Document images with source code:

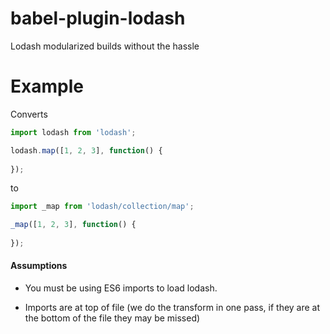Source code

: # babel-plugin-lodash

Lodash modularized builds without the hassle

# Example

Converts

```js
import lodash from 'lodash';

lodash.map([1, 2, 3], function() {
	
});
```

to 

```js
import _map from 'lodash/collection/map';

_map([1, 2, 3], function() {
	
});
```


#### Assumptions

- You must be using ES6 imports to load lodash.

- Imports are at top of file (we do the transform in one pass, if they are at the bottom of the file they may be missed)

---

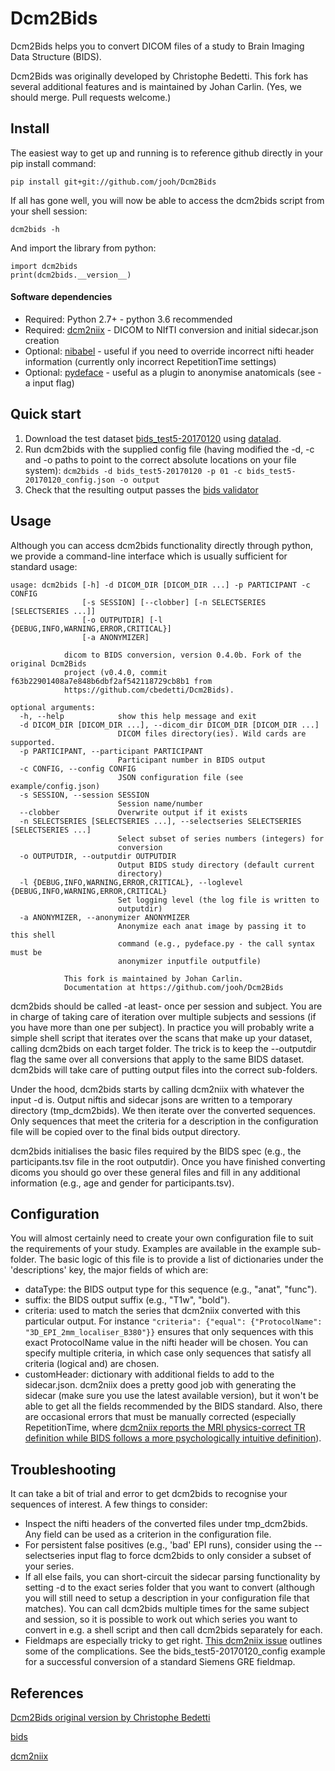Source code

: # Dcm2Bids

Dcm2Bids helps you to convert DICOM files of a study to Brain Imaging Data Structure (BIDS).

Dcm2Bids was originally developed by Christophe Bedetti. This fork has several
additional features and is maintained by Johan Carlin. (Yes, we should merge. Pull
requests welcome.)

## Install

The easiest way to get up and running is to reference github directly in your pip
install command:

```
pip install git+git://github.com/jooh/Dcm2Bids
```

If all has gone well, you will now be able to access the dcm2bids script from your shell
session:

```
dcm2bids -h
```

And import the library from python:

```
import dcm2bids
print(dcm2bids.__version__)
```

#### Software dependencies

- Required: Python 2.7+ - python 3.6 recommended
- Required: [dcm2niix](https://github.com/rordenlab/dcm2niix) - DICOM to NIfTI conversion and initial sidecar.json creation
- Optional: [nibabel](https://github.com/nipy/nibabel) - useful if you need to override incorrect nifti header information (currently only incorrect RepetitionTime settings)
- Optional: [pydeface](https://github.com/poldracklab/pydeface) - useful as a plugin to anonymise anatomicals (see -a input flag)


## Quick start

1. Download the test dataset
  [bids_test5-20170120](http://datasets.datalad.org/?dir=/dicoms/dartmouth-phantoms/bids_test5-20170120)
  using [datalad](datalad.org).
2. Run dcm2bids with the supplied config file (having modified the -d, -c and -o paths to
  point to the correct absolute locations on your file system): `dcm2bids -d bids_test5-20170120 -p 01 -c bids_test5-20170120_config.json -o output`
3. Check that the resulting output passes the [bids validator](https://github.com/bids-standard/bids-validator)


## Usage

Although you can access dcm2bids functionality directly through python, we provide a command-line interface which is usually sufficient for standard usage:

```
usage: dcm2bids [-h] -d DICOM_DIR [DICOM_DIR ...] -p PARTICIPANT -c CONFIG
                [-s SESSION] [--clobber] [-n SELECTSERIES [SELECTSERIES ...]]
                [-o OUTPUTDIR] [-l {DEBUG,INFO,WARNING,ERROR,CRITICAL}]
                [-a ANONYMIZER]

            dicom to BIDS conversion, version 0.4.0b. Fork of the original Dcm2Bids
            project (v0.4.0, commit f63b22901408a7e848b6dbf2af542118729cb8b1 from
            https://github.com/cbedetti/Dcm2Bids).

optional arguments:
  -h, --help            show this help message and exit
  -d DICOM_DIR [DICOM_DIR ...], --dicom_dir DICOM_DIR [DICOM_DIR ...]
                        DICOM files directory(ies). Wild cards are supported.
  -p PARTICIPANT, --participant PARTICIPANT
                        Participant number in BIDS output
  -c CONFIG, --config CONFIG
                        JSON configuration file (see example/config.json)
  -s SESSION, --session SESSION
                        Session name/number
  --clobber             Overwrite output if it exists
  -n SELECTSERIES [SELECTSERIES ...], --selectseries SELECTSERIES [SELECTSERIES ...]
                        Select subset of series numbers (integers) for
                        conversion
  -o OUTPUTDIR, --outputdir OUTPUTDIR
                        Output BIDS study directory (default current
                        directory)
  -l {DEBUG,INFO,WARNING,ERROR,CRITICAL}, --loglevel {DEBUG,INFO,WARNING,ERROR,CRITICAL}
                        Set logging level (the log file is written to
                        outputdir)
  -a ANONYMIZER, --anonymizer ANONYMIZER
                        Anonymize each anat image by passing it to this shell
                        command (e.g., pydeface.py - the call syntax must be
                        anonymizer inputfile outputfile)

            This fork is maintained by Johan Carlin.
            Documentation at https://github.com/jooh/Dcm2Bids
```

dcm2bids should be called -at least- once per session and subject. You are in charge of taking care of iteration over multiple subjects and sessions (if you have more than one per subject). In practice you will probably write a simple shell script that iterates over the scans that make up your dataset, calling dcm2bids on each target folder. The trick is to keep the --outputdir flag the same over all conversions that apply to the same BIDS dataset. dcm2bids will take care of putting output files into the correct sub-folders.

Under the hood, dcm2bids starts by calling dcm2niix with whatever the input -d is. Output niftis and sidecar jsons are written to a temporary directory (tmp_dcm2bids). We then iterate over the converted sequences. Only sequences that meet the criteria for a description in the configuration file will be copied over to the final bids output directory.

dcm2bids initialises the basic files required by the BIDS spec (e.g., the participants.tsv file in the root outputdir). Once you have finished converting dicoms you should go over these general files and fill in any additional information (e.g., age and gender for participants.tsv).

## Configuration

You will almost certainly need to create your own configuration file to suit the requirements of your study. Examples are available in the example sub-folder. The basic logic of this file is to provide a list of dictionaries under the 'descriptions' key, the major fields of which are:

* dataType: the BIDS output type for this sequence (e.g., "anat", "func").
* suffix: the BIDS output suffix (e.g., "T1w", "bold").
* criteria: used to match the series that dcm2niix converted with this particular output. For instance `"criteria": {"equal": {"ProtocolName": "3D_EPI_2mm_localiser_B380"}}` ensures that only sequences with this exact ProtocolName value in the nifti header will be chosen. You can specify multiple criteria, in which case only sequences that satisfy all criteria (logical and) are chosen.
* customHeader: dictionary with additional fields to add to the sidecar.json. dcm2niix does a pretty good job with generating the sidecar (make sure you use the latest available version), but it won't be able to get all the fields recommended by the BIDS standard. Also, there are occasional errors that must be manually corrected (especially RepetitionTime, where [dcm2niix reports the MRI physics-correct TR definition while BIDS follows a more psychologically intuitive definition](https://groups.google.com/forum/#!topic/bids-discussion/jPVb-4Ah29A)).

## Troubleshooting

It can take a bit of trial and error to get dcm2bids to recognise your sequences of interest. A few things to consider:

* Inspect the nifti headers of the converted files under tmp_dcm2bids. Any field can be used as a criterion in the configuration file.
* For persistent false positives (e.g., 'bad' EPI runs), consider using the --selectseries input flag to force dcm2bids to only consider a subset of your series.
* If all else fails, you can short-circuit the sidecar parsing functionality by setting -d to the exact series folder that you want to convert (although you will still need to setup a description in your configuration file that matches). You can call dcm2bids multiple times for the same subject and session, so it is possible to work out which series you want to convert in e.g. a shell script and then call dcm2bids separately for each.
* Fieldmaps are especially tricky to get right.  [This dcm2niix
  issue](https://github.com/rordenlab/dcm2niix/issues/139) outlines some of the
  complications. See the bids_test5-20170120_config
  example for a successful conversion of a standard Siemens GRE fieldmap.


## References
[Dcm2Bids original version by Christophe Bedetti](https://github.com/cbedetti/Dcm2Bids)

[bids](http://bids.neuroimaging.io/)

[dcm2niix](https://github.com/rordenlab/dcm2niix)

_Work required_
Return from the data every line that holds "provide".

_Response_
Although you can access dcm2bids functionality directly through python, we provide a command-line interface which is usually sufficient for standard usage:
You will almost certainly need to create your own configuration file to suit the requirements of your study. Examples are available in the example sub-folder. The basic logic of this file is to provide a list of dictionaries under the 'descriptions' key, the major fields of which are:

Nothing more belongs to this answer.